• **Task details**: Give the count of lines that hold the word "currently" in this listing, with nothing added.

• **Source data**:

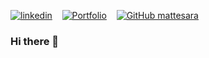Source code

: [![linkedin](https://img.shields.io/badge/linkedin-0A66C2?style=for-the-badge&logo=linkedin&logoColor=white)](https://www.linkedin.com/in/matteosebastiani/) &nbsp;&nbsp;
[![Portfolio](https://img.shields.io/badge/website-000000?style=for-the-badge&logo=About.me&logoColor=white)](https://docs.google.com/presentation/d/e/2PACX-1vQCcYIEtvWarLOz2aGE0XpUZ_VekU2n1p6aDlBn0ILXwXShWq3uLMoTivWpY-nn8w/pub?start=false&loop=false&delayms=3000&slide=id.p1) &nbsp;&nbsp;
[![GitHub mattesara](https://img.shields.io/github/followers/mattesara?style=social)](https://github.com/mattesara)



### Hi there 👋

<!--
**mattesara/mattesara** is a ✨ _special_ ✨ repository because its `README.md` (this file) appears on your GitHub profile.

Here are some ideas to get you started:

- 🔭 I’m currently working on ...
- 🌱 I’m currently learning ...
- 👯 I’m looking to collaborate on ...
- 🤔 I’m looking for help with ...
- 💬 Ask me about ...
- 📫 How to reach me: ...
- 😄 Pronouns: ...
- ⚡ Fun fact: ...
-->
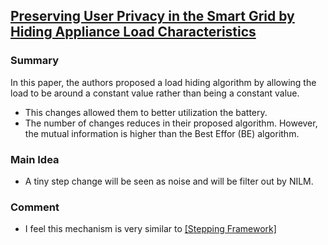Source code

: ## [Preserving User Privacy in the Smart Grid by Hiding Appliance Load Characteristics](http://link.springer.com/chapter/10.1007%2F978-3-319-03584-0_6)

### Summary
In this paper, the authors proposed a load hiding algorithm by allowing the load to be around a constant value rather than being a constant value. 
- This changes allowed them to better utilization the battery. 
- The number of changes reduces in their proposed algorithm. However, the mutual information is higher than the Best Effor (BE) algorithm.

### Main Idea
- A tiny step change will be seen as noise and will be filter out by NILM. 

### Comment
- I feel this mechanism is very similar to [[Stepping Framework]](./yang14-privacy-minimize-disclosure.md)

• **Expected answer**: 2